1 | En visite au ‘Fort Knox’ de Luc Segal
Le sanctuaire du collectionneur de vin Luc Segal ne se révèle qu'une fois que ce dernier a précautionneusement ouvert une trappe menant à la cave d'origine de sa ferme de 1850. «C'était un petit cellier qu'ils utilisaient pour le stockage. Nous nous en servons encore, mais je le trouve trop petit et peu pratique pour le vin. On comprend vite pourquoi: le gynécologue pensionné possède tellement de bouteilles qu'il préfère ne pas en révéler le nombre exact. «Je ne suis pas un collectionneur qui aime se vanter.»

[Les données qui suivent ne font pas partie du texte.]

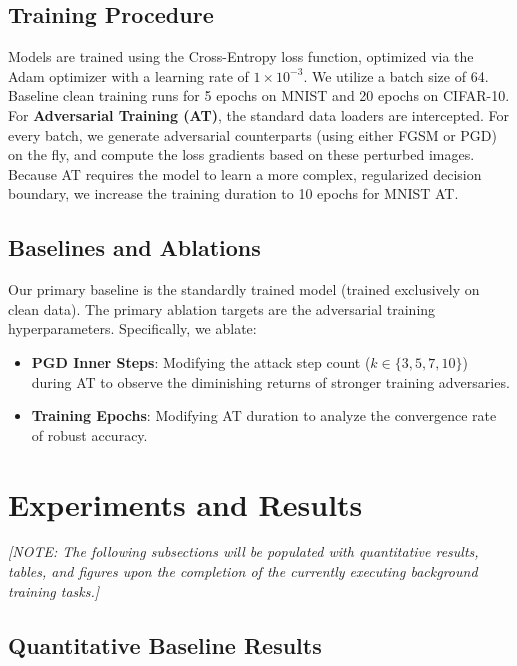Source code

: \documentclass[conference,10pt]{IEEEtran}
\begin{document}
\subsection{Training Procedure}
Models are trained using the Cross-Entropy loss function, optimized via the Adam optimizer with a learning rate of $1 \times 10^{-3}$. We utilize a batch size of 64. Baseline clean training runs for 5 epochs on MNIST and 20 epochs on CIFAR-10.
For \textbf{Adversarial Training (AT)}, the standard data loaders are intercepted. For every batch, we generate adversarial counterparts (using either FGSM or PGD) on the fly, and compute the loss gradients based on these perturbed images. Because AT requires the model to learn a more complex, regularized decision boundary, we increase the training duration to 10 epochs for MNIST AT.

\subsection{Baselines and Ablations}
Our primary baseline is the standardly trained model (trained exclusively on clean data). The primary ablation targets are the adversarial training hyperparameters. Specifically, we ablate:
\begin{itemize}
    \item \textbf{PGD Inner Steps}: Modifying the attack step count ($k \in \{3, 5, 7, 10\}$) during AT to observe the diminishing returns of stronger training adversaries.
    \item \textbf{Training Epochs}: Modifying AT duration to analyze the convergence rate of robust accuracy.
\end{itemize}


\section{Experiments and Results}

\textit{[NOTE: The following subsections will be populated with quantitative results, tables, and figures upon the completion of the currently executing background training tasks.]}

\subsection{Quantitative Baseline Results}
\end{document}
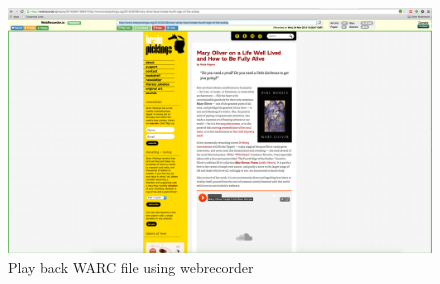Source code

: \begin{itemize}
		  \begin{figure}[ht]
		  	 \begin{center}
		  	 		\includegraphics[scale=0.40]{webrecorderplayback2.png}
		  	 		\caption{Play back WARC file using webrecorder}
			  \end{center}
		  \end{figure}
\end{itemize}
\newpage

Pour stocker sa collection, Segal a fait creuser des caves supplémentaires, «ce qui n'était pas une mince affaire dans ce sol sablonneux». Dont une cave particulière, qu'il surnomme ‘Fort Knox’ en raison de son épaisse porte de sécurité. Nous ne pouvons pas la visiter pour la même raison de discrétion, mais les deux premières pièces, avec leur sol carrelé impeccable et leur plafond de plus de deux mètres de haut, sont déjà suffisamment impressionnantes. Elles s’avèrent être des lieux de stockage pratiquement parfaits. «La température moyenne y est d'environ 12 °C et les variations de température sont très faibles, ce qui est tout aussi important.»
L'humidité de l'air est également excellente. «Elle est en moyenne de 70 %, ce qui est idéal. S'il fait plus humide, des moisissures peuvent se développer dans la cave et les étiquettes se décollent. S’il fait plus sec, on peut avoir des problèmes avec le liège.»

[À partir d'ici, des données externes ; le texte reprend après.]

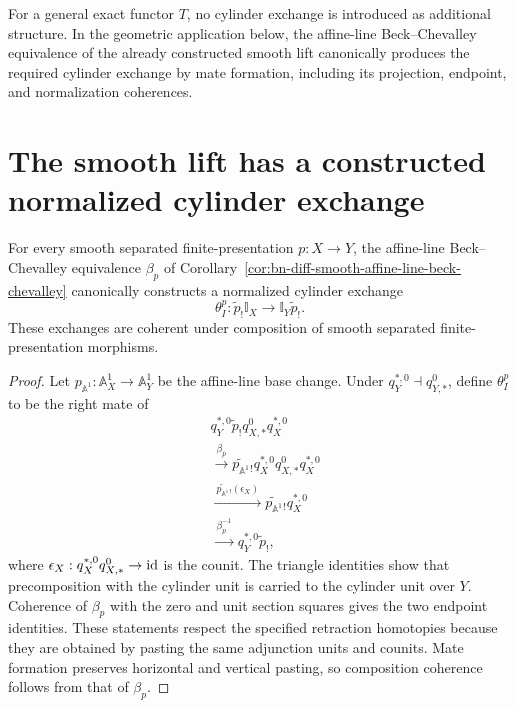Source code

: For a general exact functor \(T\), no cylinder exchange is introduced as
additional structure.  In the geometric application below, the affine-line
Beck--Chevalley equivalence of the already constructed smooth lift canonically
produces the required cylinder exchange by mate formation, including its
projection, endpoint, and normalization coherences.

\section{The smooth lift has a constructed normalized cylinder exchange}
\label{sec:bn-diff-smooth-cylinder-exchange}

\begin{theorem}
\label{thm:bn-diff-smooth-cylinder-exchange}
\label{def:bn-diff-normalized-cylinder-exchange}
For every smooth separated finite-presentation
\(p:X\to Y\), the affine-line Beck--Chevalley equivalence
\(\beta_p\) of
Corollary~\ref{cor:bn-diff-smooth-affine-line-beck-chevalley} canonically
constructs a normalized cylinder exchange
\[
  \boxed{
  \theta_I^p:
  \widetilde p_!\mathbb I_X
  \longrightarrow
  \mathbb I_Y\widetilde p_!.
  }
\]
These exchanges are coherent under composition of smooth separated
finite-presentation morphisms.
\end{theorem}

\begin{proof}
Let
\(p_{\mathbb A^1}:\mathbb A^1_X\to\mathbb A^1_Y\) be the affine-line base
change.  Under
\(q_Y^{*,0}\dashv q_{Y,*}^0\), define \(\theta_I^p\) to be the right mate of
\[
\begin{aligned}
&q_Y^{*,0}\widetilde p_!
 q_{X,*}^0q_X^{*,0}
\\
&\xrightarrow{\ \beta_p\ }
\widetilde{p_{\mathbb A^1}}{}_!
 q_X^{*,0}q_{X,*}^0q_X^{*,0}
\\
&\xrightarrow{\ \widetilde{p_{\mathbb A^1}}{}_!(\epsilon_X)\ }
\widetilde{p_{\mathbb A^1}}{}_!q_X^{*,0}
\\
&\xrightarrow{\ \beta_p^{-1}\ }
q_Y^{*,0}\widetilde p_!,
\end{aligned}
\]
where \(\epsilon_X:q_X^{*,0}q_{X,*}^0\to\id\) is the counit.  The triangle
identities show that precomposition with the cylinder unit is carried to the
cylinder unit over \(Y\).  Coherence of \(\beta_p\) with the zero and unit
section squares gives the two endpoint identities.  These statements respect
the specified retraction homotopies because they are obtained by pasting the
same adjunction units and counits.  Mate formation preserves horizontal and
vertical pasting, so composition coherence follows from that of \(\beta_p\).
\end{proof}


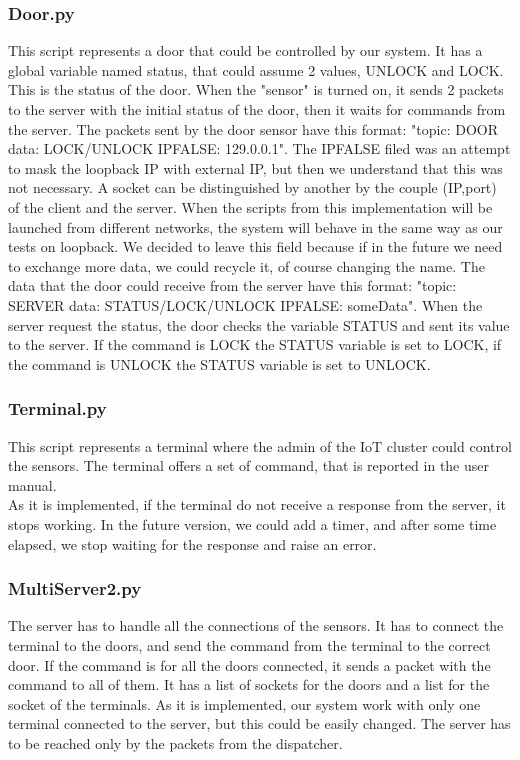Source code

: \subsubsection{Door.py}
This script represents a door that could be controlled by our system. It has a global variable named status, that could assume 2 values, UNLOCK and LOCK.
This is the status of the door. When the "sensor" is turned on, it sends 2 packets to the server with the initial status of the door, then it waits for commands from the server. The packets sent by the door sensor have this format: "topic: DOOR data: LOCK/UNLOCK IPFALSE: 129.0.0.1". The IPFALSE filed was an attempt
to mask the loopback IP with external IP, but then we understand that this was not necessary. A socket can be distinguished by another by the couple (IP,port)
of the client and the server. When the scripts from this implementation will be launched from different networks, the system will behave in the same way as our tests on loopback. We decided to leave this field because if in the future we need to exchange more data, we could recycle it, of course changing the name.
The data that the door could receive from the server have this format: "topic: SERVER data: STATUS/LOCK/UNLOCK IPFALSE: someData". When the server
request the status, the door checks the variable STATUS and sent its value to the server. If the command is LOCK the STATUS variable is set to LOCK, if the command is UNLOCK the STATUS variable is set to UNLOCK.


\subsubsection{Terminal.py}
This script represents a terminal where the admin of the IoT cluster could control the sensors. The terminal offers a set of command, that is reported in the user manual.\\
As it is implemented, if the terminal do not receive a response from the server, it stops working. In the future version, we could add a timer, and after some time elapsed, we stop waiting for the response and raise an error.

\subsubsection{MultiServer2.py}
The server has to handle all the connections of the sensors. It has to connect the terminal to the doors, and send the command from the terminal to the correct door. If the command is for all the doors connected, it sends a packet with the command to all of them. It has a list of sockets for the doors and a list for the socket of the terminals. As it is implemented, our system work with only one terminal connected to the server, but this could be easily changed. The server has to be reached only by the packets from the dispatcher.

La cave regorge de pépites vieillies, de vieux chablis à un magnum d'un célèbre domaine de la Ribera del Duero, dont le collectionneur préfère que le nom exact ne soit pas publié. À côté d'une collection de portos millésimés attendent des caisses de Smith Haut Lafitte et de Fombrauge, deux grands noms du Bordelais.
À propos de cette série sur le vin
Les lectures à propos de bouteilles iconiques, de vignobles idylliques et de vignerons passionnés nous font rêver. Même si nous savons que le vin est un grand commerce, nous aimons privilégier le romantisme. En général, ouvrir une bouteille suscite encore plus d'émotion: déguster un bon vin en bonne compagnie constitue un des plus grands plaisirs de la vie.

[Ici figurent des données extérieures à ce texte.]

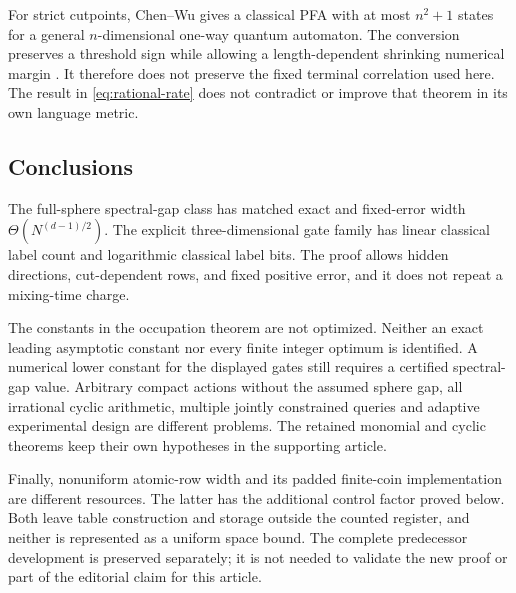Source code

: For strict cutpoints, Chen--Wu \cite[Theorem 3.2]{CW26a} gives a
classical PFA with at most $n^2+1$ states for a general $n$-dimensional
one-way quantum automaton. The conversion preserves a threshold sign
while allowing a length-dependent shrinking numerical margin
\cite[Proposition 3.1]{CW26a}. It therefore does not preserve the fixed
terminal correlation used here. The result in \eqref{eq:rational-rate}
does not contradict or improve that theorem in its own language metric.

\subsection{Conclusions}
The full-sphere spectral-gap class has matched exact and fixed-error
width $\Theta(N^{(d-1)/2})$. The explicit three-dimensional gate family
has linear classical label count and logarithmic classical label bits.
The proof allows hidden directions, cut-dependent rows, and fixed
positive error, and it does not repeat a mixing-time charge.

The constants in the occupation theorem are not optimized. Neither an
exact leading asymptotic constant nor every finite integer optimum is
identified. A numerical lower constant for the displayed gates still
requires a certified spectral-gap value. Arbitrary compact actions
without the assumed sphere gap, all irrational cyclic arithmetic,
multiple jointly constrained queries and adaptive experimental design
are different problems. The retained monomial and cyclic theorems keep
their own hypotheses in the supporting article.

Finally, nonuniform atomic-row width and its padded finite-coin
implementation are different resources. The latter has the additional
control factor proved below. Both leave table construction and storage
outside the counted register, and neither is represented as a uniform
space bound. The complete predecessor development is preserved separately;
it is not needed to validate the new proof or part of the editorial
claim for this article.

Cette série allie rêve et action: non seulement nous recherchons les vins les plus chers du monde, mais nous nous mettons également en quête d’alternatives intelligentes à ces flacons légendaires. Nous nous demandons comment vivre le plaisir du vin au restaurant sans nous perdre dans une carte des vins aussi épaisse qu’un dictionnaire. Comment naviguer joyeusement dans les rayons vin au supermarché. Comment effectuer les meilleurs achats lorsqu’on souhaite constituer sa propre cave. Et s’il est judicieux d'investir dans le vin. La série que Sabato & L’Écho consacrent au vin est idéale pour les plaisirs de la lecture et de la dégustation.
Simple rayonnage Ikea
Toutes ces précieuses bouteilles, le collectionneur les a placées sur de simples rayonnages Ikea métalliques. «Si la cave convient, un simple rayonnage suffit. Je peux y conserver toutes les bouteilles bien à l'horizontale. Et comme j'ai fixé moi-même les étagères contre le mur, elles ne vibrent pratiquement pas.»
Segal collectionne depuis 40 ans déjà. Il se souvient avoir acheté ses premières bouteilles de Bordeaux au milieu des années 80 en primeur, une pratique qui consiste à payer d'avance, peu après la récolte, pour réserver du vin encore en cours de vinification dans les chais du domaine. «On achetait par caisses de 12 bouteilles. C'était par définition du vin qu'on devait mettre de côté pendant longtemps jusqu’à ce qu'il soit prêt à être dégusté.»
«La température moyenne de ma cave à vin est d'environ 12°C et les variations de température sont très faibles, ce qui est tout aussi important.»Luc Segal
Le Château Talbot 1986 qu'il avait acheté de cette manière lui a procuré un plaisir de dégustation ‘phénoménal’ plus de 30 ans plus tard, déclare Segal. «Ce sont des moments qui vous font réaliser à quel point un grand vin vieilli peut être fantastique. C'est une des œuvres d'art les moins chères qu’on puisse acquérir.»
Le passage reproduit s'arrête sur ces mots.